**Instructions for the task:**
Show every line of the material that follows in which the word "across" occurs.

**Extracted information:**
::::::
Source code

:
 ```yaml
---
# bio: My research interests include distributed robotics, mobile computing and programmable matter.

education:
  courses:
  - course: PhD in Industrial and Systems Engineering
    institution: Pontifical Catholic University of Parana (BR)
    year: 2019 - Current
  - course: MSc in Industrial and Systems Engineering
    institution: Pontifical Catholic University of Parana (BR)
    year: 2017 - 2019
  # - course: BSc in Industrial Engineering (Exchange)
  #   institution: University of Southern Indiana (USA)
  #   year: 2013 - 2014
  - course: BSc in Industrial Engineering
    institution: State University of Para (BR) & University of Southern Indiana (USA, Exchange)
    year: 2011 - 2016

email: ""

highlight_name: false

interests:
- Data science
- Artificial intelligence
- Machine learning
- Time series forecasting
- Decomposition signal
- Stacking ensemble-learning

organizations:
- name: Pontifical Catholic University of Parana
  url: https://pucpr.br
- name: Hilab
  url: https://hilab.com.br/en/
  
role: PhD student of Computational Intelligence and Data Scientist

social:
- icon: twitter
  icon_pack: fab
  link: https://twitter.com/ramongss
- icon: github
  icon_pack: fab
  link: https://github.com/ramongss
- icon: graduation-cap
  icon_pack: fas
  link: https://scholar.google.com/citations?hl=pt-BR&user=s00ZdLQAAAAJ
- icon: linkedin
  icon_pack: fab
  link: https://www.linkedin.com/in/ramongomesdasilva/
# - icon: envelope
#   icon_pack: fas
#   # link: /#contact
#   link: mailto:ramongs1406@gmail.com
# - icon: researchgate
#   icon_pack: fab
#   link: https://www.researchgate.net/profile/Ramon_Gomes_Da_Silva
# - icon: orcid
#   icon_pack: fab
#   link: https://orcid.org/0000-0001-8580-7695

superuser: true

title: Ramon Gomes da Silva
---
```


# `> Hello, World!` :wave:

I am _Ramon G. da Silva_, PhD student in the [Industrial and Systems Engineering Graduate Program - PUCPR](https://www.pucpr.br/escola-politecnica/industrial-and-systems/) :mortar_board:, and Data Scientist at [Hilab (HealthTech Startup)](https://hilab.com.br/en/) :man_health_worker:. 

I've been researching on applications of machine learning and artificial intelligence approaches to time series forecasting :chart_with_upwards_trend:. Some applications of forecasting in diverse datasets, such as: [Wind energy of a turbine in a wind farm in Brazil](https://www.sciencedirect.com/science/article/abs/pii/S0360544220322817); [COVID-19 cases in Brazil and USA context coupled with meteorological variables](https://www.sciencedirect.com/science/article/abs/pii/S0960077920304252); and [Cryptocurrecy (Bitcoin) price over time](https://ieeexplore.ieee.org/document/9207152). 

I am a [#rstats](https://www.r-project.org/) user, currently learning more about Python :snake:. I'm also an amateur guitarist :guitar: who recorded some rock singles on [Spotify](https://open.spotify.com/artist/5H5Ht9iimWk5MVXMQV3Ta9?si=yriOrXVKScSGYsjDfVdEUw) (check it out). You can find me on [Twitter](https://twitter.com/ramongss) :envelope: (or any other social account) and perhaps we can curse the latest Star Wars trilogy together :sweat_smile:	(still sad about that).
::::::
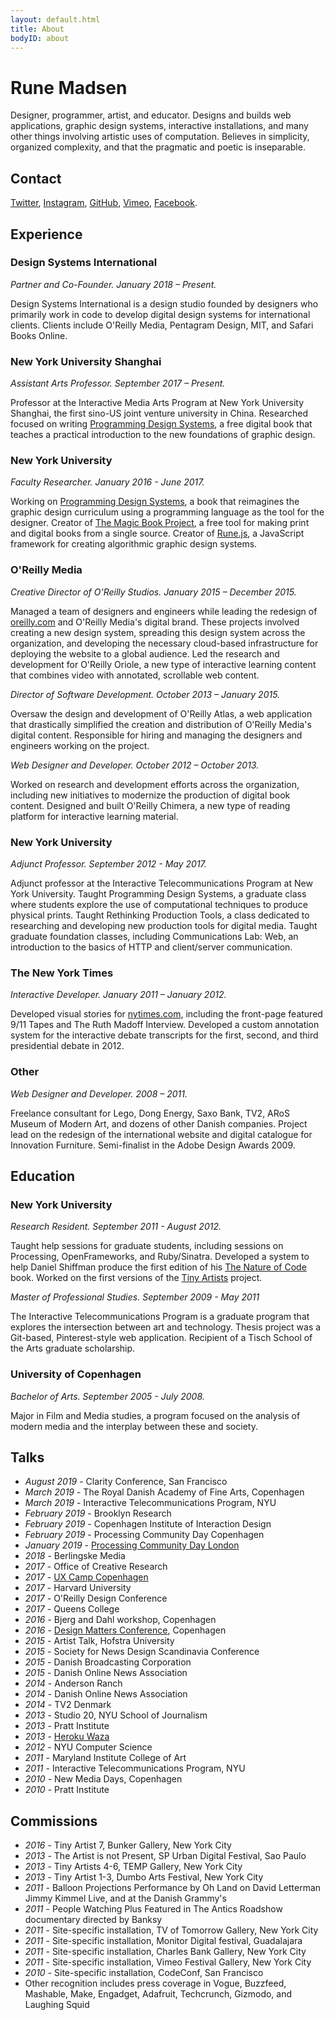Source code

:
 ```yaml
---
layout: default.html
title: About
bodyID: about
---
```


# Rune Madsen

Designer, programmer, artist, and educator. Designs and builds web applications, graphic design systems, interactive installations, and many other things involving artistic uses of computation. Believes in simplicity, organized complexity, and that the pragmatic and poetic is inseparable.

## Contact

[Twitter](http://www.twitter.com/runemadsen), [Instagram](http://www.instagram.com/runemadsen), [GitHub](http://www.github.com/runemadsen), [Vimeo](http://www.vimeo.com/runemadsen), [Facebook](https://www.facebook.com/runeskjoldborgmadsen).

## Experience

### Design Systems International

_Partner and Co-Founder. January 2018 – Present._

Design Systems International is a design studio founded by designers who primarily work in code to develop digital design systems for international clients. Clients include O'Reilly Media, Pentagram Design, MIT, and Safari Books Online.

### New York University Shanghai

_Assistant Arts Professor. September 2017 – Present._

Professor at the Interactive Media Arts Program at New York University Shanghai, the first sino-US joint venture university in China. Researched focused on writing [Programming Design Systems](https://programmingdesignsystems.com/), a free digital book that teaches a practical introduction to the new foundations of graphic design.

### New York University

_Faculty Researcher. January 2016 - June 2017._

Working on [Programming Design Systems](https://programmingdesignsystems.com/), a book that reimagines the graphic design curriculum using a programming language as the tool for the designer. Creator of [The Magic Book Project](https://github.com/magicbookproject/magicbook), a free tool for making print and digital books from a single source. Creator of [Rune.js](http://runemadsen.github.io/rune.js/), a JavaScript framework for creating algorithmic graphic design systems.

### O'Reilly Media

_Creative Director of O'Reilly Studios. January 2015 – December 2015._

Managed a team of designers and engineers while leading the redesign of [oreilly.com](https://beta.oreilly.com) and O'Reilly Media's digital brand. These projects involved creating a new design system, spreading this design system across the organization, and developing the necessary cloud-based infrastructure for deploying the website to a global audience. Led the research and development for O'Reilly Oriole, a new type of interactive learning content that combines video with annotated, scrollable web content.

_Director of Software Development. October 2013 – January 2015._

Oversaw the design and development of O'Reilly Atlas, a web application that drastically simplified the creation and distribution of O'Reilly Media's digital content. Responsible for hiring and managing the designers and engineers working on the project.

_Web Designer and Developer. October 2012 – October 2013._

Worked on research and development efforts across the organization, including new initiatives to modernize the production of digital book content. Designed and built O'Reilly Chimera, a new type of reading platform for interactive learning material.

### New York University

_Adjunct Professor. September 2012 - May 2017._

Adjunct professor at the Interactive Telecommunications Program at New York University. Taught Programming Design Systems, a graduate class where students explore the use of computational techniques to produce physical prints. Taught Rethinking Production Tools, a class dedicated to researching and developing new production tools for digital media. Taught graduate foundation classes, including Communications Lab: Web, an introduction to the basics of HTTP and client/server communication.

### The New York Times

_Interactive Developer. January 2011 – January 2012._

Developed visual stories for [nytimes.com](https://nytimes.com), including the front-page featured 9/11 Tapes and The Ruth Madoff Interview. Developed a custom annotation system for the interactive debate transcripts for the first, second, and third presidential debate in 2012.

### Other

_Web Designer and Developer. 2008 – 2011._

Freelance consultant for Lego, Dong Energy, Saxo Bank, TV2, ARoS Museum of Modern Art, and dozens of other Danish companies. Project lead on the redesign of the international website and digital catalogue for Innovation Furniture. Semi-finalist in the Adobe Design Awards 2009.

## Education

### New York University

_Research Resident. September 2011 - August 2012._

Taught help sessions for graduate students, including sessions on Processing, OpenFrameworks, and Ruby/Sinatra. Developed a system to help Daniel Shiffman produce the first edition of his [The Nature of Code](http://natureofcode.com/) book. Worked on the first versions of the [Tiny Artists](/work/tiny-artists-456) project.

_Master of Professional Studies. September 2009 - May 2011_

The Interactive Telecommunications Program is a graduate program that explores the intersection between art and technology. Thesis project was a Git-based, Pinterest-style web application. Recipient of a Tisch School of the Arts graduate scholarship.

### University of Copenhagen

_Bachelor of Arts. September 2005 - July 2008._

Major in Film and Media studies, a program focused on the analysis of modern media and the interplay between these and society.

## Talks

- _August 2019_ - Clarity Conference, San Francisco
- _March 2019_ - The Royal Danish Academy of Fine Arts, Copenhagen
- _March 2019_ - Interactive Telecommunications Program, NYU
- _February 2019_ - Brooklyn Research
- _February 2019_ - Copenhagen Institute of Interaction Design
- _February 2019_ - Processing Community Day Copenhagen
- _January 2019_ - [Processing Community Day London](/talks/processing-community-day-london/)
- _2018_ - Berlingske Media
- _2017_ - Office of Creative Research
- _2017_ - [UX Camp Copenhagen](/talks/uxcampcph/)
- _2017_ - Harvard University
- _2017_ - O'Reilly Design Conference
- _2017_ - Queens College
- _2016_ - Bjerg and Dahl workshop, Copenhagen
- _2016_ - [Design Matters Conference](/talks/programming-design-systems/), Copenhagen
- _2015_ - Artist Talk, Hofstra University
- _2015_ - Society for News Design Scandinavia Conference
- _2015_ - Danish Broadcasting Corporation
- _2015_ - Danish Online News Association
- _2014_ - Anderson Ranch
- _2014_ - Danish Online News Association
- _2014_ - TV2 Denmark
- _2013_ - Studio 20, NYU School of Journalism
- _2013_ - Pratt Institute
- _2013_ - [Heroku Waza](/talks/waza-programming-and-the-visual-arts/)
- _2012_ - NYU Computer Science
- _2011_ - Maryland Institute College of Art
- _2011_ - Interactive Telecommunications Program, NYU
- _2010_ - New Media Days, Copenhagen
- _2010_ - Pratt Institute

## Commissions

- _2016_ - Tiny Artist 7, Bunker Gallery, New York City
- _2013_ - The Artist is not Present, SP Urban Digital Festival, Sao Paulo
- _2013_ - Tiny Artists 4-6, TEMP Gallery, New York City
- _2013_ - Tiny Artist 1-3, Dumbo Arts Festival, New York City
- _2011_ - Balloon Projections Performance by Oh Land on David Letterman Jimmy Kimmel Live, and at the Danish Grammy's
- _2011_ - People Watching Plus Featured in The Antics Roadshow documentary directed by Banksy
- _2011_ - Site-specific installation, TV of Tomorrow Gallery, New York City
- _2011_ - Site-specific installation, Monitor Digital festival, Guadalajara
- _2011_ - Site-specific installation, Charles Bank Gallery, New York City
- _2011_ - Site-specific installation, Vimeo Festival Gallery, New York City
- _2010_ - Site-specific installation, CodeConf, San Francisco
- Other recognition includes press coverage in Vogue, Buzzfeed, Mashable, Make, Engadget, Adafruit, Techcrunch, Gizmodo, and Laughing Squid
::::::
**Reply:**
Managed a team of designers and engineers while leading the redesign of [oreilly.com](https://beta.oreilly.com) and O'Reilly Media's digital brand. These projects involved creating a new design system, spreading this design system across the organization, and developing the necessary cloud-based infrastructure for deploying the website to a global audience. Led the research and development for O'Reilly Oriole, a new type of interactive learning content that combines video with annotated, scrollable web content.
Worked on research and development efforts across the organization, including new initiatives to modernize the production of digital book content. Designed and built O'Reilly Chimera, a new type of reading platform for interactive learning material.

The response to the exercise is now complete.